Problem statement: Every entry must appear in the answer exactly as it does here.

Provided data:
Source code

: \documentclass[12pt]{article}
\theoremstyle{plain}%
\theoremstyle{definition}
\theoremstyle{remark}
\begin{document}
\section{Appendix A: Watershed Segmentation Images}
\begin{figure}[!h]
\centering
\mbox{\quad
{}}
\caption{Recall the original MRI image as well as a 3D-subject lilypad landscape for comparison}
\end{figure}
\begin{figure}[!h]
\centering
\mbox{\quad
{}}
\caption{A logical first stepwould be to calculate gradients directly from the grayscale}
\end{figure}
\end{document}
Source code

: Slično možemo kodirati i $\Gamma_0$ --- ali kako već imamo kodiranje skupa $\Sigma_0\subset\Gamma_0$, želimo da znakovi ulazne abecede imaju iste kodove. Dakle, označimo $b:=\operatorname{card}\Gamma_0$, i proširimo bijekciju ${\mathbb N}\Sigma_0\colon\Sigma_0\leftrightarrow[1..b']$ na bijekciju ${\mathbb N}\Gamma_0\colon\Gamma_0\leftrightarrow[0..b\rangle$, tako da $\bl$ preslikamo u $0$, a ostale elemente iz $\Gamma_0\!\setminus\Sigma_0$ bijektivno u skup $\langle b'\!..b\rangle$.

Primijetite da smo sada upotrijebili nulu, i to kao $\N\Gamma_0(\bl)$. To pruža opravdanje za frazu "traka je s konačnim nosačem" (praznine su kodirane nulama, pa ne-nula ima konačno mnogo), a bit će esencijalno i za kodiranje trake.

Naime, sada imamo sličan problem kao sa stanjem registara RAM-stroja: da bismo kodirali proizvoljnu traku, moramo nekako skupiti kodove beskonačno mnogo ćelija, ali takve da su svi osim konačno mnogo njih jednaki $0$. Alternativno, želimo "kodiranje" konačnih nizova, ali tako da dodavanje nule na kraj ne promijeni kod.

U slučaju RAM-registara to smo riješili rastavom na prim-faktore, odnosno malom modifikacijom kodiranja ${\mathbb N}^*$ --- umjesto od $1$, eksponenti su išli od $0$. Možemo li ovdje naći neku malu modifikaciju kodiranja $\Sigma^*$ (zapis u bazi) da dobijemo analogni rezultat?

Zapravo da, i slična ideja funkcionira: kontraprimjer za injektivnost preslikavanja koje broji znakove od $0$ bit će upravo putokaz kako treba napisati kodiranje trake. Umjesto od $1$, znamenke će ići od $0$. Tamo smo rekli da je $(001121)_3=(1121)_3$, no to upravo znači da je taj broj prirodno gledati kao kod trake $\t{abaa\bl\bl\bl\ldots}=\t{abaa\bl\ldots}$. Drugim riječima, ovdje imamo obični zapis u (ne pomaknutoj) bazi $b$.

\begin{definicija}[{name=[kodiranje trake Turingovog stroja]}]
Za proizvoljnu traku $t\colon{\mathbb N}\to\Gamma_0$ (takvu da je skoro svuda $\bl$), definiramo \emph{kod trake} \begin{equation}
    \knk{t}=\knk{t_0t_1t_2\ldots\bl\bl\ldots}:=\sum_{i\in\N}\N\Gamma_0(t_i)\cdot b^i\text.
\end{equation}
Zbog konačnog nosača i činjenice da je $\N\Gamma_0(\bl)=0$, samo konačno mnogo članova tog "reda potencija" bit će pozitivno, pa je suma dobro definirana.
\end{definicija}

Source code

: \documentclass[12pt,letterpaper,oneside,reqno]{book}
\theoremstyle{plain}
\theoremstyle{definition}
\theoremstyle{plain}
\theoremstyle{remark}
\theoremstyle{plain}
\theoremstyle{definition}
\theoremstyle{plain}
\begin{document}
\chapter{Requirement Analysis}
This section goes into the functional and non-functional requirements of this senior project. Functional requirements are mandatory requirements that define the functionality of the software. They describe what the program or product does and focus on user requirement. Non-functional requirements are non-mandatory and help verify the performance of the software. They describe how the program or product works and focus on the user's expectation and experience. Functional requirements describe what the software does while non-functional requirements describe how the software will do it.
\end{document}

Answer section:
Source code

: \documentclass[12pt]{article}
\theoremstyle{plain}%
\theoremstyle{definition}
\theoremstyle{remark}
\begin{document}
\section{Appendix A: Watershed Segmentation Images}
\begin{figure}[!h]
\centering
\mbox{\quad
{}}
\caption{Recall the original MRI image as well as a 3D-subject lilypad landscape for comparison}
\end{figure}
\begin{figure}[!h]
\centering
\mbox{\quad
{}}
\caption{A logical first stepwould be to calculate gradients directly from the grayscale}
\end{figure}
\end{document}
Source code

: Slično možemo kodirati i $\Gamma_0$ --- ali kako već imamo kodiranje skupa $\Sigma_0\subset\Gamma_0$, želimo da znakovi ulazne abecede imaju iste kodove. Dakle, označimo $b:=\operatorname{card}\Gamma_0$, i proširimo bijekciju ${\mathbb N}\Sigma_0\colon\Sigma_0\leftrightarrow[1..b']$ na bijekciju ${\mathbb N}\Gamma_0\colon\Gamma_0\leftrightarrow[0..b\rangle$, tako da $\bl$ preslikamo u $0$, a ostale elemente iz $\Gamma_0\!\setminus\Sigma_0$ bijektivno u skup $\langle b'\!..b\rangle$.

Primijetite da smo sada upotrijebili nulu, i to kao $\N\Gamma_0(\bl)$. To pruža opravdanje za frazu "traka je s konačnim nosačem" (praznine su kodirane nulama, pa ne-nula ima konačno mnogo), a bit će esencijalno i za kodiranje trake.

Naime, sada imamo sličan problem kao sa stanjem registara RAM-stroja: da bismo kodirali proizvoljnu traku, moramo nekako skupiti kodove beskonačno mnogo ćelija, ali takve da su svi osim konačno mnogo njih jednaki $0$. Alternativno, želimo "kodiranje" konačnih nizova, ali tako da dodavanje nule na kraj ne promijeni kod.

U slučaju RAM-registara to smo riješili rastavom na prim-faktore, odnosno malom modifikacijom kodiranja ${\mathbb N}^*$ --- umjesto od $1$, eksponenti su išli od $0$. Možemo li ovdje naći neku malu modifikaciju kodiranja $\Sigma^*$ (zapis u bazi) da dobijemo analogni rezultat?

Zapravo da, i slična ideja funkcionira: kontraprimjer za injektivnost preslikavanja koje broji znakove od $0$ bit će upravo putokaz kako treba napisati kodiranje trake. Umjesto od $1$, znamenke će ići od $0$. Tamo smo rekli da je $(001121)_3=(1121)_3$, no to upravo znači da je taj broj prirodno gledati kao kod trake $\t{abaa\bl\bl\bl\ldots}=\t{abaa\bl\ldots}$. Drugim riječima, ovdje imamo obični zapis u (ne pomaknutoj) bazi $b$.

\begin{definicija}[{name=[kodiranje trake Turingovog stroja]}]
Za proizvoljnu traku $t\colon{\mathbb N}\to\Gamma_0$ (takvu da je skoro svuda $\bl$), definiramo \emph{kod trake} \begin{equation}
    \knk{t}=\knk{t_0t_1t_2\ldots\bl\bl\ldots}:=\sum_{i\in\N}\N\Gamma_0(t_i)\cdot b^i\text.
\end{equation}
Zbog konačnog nosača i činjenice da je $\N\Gamma_0(\bl)=0$, samo konačno mnogo članova tog "reda potencija" bit će pozitivno, pa je suma dobro definirana.
\end{definicija}

Source code

: \documentclass[12pt,letterpaper,oneside,reqno]{book}
\theoremstyle{plain}
\theoremstyle{definition}
\theoremstyle{plain}
\theoremstyle{remark}
\theoremstyle{plain}
\theoremstyle{definition}
\theoremstyle{plain}
\begin{document}
\chapter{Requirement Analysis}
This section goes into the functional and non-functional requirements of this senior project. Functional requirements are mandatory requirements that define the functionality of the software. They describe what the program or product does and focus on user requirement. Non-functional requirements are non-mandatory and help verify the performance of the software. They describe how the program or product works and focus on the user's expectation and experience. Functional requirements describe what the software does while non-functional requirements describe how the software will do it.
\end{document}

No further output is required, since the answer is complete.